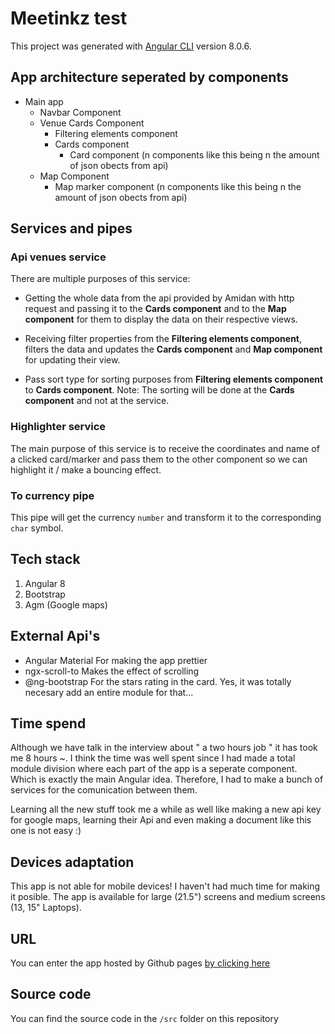# Meetinkz test

This project was generated with [Angular CLI](https://github.com/angular/angular-cli) version 8.0.6.

## App architecture seperated by components

- Main app
  - Navbar Component
  - Venue Cards Component
    - Filtering elements component
    - Cards component
      - Card component (n components like this being n the amount of json obects from api)
  - Map Component
    - Map marker component (n components like this being n the amount of json obects from api)

## Services and pipes

### Api venues service

There are multiple purposes of this service:

* Getting the whole data from the api provided by Amidan with http request and passing it to the **Cards component** and to the **Map component** for them to display the data on their respective views.

* Receiving filter properties from the **Filtering elements component**, filters the data and updates the **Cards component** and **Map component** for updating their view.

* Pass sort type for sorting purposes from **Filtering elements component** to **Cards component**.
Note: The sorting will be done at the **Cards component** and not at the service.

### Highlighter service

The main purpose of this service is to receive the coordinates and name of a clicked card/marker and pass them to the other component so we can highlight it / make a bouncing effect.

### To currency pipe

This pipe will get the currency `number` and transform it to the corresponding `char` symbol.

## Tech stack

1. Angular 8
2. Bootstrap
3. Agm (Google maps)

## External Api's

- Angular Material
  For making the app prettier
- ngx-scroll-to
  Makes the effect of scrolling
- @ng-bootstrap
  For the stars rating in the card. Yes, it was totally necesary add an entire module for that...

## Time spend

Although we have talk in the interview about " a two hours job " it has took me 8 hours ~.
I think the time was well spent since I had made a total module division where each part of the app is a seperate component. Which is exactly the main Angular idea.
Therefore, I had to make a bunch of services for the comunication between them.

Learning all the new stuff took me a while as well like making a new api key for google maps, learning their Api and even making a document like this one is not easy :)

## Devices adaptation

This app is not able for mobile devices! I haven't had much time for making it posible.
The app is available for large (21.5") screens and medium screens (13, 15" Laptops).

## URL

You can enter the app hosted by Github pages [by clicking here](https://colocba.github.io/meetinkz-test/)

## Source code

You can find the source code in the `/src` folder on this repository
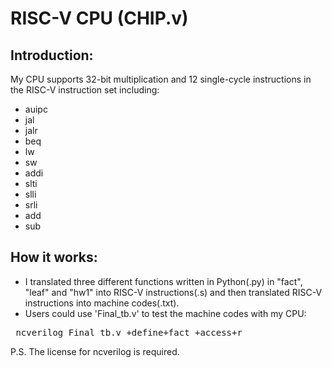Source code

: # RISC-V CPU (CHIP.v)
## Introduction:
My CPU supports 32-bit multiplication and 12 single-cycle instructions in the RISC-V instruction set including:
* auipc
* jal
* jalr
* beq
* lw
* sw
* addi
* slti
* slli
* srli
* add
* sub
## How it works:
* I translated three different functions written in Python(.py) in "fact", "leaf" and "hw1" into RISC-V instructions(.s) and then translated RISC-V instructions into machine codes(.txt).
* Users could use 'Final_tb.v' to test the machine codes with my CPU:
<pre> ncverilog Final_tb.v +define+fact +access+r </pre>
P.S. The license for ncverilog is required.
****
Please copy each line of the entries in which the word "elements" shows up.

Answer to this exercise:
    - Filtering elements component
* Receiving filter properties from the **Filtering elements component**, filters the data and updates the **Cards component** and **Map component** for updating their view.
* Pass sort type for sorting purposes from **Filtering elements component** to **Cards component**.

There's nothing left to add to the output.